But conservatives working in more traditional media were less interested in defending Ms Barr than were their social-media counterparts.The old-media crowd seemed to view her, rather, as a case study. Her support for Trump was seen itself as merely the latest twist in a career that has included ‘jokes’ about a group marriage, and a blatantly disrespectful performance of the National Anthem (which would be an odd thing for conservatives to forget, since they now consider even kneeling during the Anthem a fireable offense.)
Jim Geraghty, writing for National Review, said: “Former President Barack Obama and Michelle are still revered and beloved in most corners of Hollywood; when Barr said one of their best friends, Valerie Jarrett, looks like a character from Planet of the Apes, just what did Barr think was going to happen? Did she think the Obamas and all of their allies were just going to shrug it off, let it pass without response?”
Left Wing View
Just after the cancellation of Roseanne, Jane Coaston, in Vox, looked back not at all nostalgically at a decade of Barr’s tweets, which Coaston said have long been those of a “conspiracy-theory loving, racist, every troll.”
Ideologically, Roseanne’s trolling can get complicated, as Coaston observed. For example, in 2013 Barr tweeted about Trayvon Martin’s death at the hand of George Zimmerman, “Arm all teenagers!” It was too bad, Barr said then, that of the two men in the confrontation only Zimmerman was armed.
This is, as Coaton puts it, a position (if a position is what it is) “between liberals who wanted to see Zimmerman convicted and conservatives who saw the case as a gun rights issue,” although not “really in line with either.”
Todd VanDerWerff, also writing in Vox, says that though cancelling Roseanne’s show was the right thing to do, that isn’t why the television network, ABC, did it.

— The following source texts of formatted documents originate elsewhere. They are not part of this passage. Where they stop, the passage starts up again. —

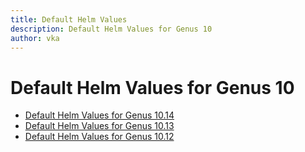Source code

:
 ```yaml
---
title: Default Helm Values
description: Default Helm Values for Genus 10
author: vka
---
```


# Default Helm Values for Genus 10

- [Default Helm Values for Genus 10.14](genus-10.14.md)
- [Default Helm Values for Genus 10.13](genus-10.13.md)
- [Default Helm Values for Genus 10.12](genus-10.12.md)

The reason is that ABC is building a particular brand. It is the network of Blackish and Fresh off the Boat. It was reasonably concerned that Barr’s twitter feed wouldn’t just hurt Roseanne, it would hurt that brand.

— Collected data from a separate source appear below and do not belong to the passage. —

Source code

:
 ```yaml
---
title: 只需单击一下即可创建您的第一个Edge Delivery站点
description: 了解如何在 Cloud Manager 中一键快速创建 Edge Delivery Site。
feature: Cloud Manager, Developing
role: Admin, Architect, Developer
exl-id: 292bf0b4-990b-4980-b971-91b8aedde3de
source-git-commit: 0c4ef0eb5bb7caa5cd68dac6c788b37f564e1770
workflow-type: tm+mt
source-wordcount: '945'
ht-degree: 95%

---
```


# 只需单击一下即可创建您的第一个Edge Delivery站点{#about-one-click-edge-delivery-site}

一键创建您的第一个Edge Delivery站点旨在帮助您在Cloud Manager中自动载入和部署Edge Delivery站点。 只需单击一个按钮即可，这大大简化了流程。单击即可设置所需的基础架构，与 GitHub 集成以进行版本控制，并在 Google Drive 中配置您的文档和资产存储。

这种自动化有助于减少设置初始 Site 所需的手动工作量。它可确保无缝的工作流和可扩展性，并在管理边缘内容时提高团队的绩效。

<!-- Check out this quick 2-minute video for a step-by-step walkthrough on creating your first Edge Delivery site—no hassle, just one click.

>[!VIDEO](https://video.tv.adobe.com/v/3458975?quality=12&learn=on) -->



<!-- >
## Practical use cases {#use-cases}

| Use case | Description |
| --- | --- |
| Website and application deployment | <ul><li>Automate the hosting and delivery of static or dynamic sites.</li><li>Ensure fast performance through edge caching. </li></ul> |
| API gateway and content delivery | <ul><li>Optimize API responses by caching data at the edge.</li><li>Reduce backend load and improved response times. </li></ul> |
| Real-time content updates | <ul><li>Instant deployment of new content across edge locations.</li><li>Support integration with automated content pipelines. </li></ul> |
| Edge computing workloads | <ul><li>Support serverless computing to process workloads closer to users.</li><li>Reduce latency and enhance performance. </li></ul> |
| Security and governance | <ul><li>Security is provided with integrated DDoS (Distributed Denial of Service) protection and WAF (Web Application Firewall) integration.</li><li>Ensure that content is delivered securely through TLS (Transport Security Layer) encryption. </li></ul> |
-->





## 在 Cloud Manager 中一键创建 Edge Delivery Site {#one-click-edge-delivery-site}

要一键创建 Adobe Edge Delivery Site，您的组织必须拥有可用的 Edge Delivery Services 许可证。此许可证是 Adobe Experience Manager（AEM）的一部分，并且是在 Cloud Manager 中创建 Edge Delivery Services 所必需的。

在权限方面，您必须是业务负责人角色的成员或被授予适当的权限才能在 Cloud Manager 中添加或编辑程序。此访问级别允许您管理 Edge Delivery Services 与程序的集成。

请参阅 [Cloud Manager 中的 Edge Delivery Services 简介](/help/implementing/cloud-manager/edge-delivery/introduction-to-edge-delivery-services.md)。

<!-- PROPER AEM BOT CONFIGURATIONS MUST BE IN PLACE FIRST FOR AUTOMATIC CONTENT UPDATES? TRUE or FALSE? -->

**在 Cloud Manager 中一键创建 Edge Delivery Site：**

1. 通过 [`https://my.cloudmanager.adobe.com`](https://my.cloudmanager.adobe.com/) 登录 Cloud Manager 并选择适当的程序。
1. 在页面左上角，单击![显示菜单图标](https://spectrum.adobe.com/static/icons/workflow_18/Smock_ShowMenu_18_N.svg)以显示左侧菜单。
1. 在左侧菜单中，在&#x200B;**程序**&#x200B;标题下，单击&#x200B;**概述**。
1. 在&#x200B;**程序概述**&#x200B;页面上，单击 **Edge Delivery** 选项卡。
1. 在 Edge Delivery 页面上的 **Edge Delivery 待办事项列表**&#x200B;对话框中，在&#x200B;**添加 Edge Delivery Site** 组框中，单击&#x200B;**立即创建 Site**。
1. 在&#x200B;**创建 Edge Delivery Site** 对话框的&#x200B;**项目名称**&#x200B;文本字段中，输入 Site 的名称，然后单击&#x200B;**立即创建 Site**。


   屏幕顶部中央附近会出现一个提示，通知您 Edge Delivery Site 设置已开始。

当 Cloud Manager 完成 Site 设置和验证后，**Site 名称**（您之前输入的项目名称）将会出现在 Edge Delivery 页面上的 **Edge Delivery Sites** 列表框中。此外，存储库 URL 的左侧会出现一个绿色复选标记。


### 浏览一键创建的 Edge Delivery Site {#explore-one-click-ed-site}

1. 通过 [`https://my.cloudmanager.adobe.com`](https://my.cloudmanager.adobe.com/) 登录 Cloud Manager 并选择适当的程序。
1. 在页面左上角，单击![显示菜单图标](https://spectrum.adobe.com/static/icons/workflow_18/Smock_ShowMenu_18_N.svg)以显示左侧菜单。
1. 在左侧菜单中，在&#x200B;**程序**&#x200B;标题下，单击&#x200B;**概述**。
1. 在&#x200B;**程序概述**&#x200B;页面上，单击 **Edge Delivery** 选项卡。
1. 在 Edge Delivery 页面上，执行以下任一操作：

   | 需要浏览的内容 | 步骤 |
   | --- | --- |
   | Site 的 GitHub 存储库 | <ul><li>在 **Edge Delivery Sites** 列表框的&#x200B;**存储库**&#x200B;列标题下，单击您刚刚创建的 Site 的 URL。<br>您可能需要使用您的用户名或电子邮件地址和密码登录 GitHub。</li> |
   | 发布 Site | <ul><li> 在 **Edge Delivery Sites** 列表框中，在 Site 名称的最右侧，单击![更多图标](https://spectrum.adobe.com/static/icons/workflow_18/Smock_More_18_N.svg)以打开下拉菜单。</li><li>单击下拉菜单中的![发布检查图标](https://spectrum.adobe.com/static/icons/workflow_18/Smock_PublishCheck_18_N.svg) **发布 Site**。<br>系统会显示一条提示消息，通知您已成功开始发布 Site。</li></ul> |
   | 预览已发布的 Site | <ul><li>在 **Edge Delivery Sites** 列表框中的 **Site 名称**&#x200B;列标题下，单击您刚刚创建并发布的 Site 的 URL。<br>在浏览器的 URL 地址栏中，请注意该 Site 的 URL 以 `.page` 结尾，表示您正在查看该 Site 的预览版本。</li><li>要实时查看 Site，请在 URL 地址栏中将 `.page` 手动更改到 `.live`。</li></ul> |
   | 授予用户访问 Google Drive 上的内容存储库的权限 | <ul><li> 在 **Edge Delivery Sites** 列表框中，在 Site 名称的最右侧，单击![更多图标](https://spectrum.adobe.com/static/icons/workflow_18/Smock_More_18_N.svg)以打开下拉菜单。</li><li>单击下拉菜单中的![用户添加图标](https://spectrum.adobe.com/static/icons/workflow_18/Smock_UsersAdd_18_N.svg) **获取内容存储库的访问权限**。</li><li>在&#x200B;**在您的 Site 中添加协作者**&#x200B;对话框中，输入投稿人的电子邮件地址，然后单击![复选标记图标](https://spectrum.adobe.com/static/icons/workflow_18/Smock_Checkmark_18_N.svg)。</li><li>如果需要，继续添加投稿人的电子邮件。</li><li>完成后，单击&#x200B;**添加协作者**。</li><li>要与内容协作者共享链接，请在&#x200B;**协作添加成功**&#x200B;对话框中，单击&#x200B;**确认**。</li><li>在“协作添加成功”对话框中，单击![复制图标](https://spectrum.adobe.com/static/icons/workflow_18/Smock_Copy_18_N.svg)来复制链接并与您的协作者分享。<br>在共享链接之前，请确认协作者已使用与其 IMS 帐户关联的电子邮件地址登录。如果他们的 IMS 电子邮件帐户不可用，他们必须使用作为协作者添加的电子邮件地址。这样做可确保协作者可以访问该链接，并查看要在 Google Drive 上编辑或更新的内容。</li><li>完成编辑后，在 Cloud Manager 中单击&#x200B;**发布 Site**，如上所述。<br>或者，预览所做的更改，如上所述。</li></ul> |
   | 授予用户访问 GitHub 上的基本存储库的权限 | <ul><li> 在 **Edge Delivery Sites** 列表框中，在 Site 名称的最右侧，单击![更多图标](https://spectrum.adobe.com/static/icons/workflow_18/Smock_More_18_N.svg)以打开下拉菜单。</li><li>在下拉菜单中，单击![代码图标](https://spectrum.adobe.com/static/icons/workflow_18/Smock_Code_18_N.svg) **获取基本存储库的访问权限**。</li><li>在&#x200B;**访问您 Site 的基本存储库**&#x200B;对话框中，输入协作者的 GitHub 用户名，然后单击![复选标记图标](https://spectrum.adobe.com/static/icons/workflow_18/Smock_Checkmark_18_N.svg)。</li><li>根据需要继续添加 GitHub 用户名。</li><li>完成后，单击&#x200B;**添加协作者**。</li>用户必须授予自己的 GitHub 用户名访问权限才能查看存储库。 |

From a quite different quarter, Michelle Wolf, the comedian best known for headlining the White House Correspondents’ Dinner this year, (a task that did not go without creating some controversy of its own), took Roseanne Barr to task in her Netflix special. “Everybody’s been saying it’s so brave of ABC to cancel their hit show, the the bold move was actually putting this lady Hitler chef back on the air in the first place.”
Wolf also found it risible that Barr at one point apologized for her “joke” and at another point cited her use of Ambien as her excuse for the tweet. “It’s not a joke, it’s barely a tweet. Her excuse for tweeting it was bad. You got to get better at one of those, Roseanne!”
Finally, we should mention that the sudden cancellation of a hit show has given rise to much speculation about whether some reconfiguration of the fictional Conner family (without its matriarch) has a future at ABC. A.J. Benza, a reporter and podcaster, took to twitter to share his ideas on this point with the world. He is one of many who is thinking along such lines.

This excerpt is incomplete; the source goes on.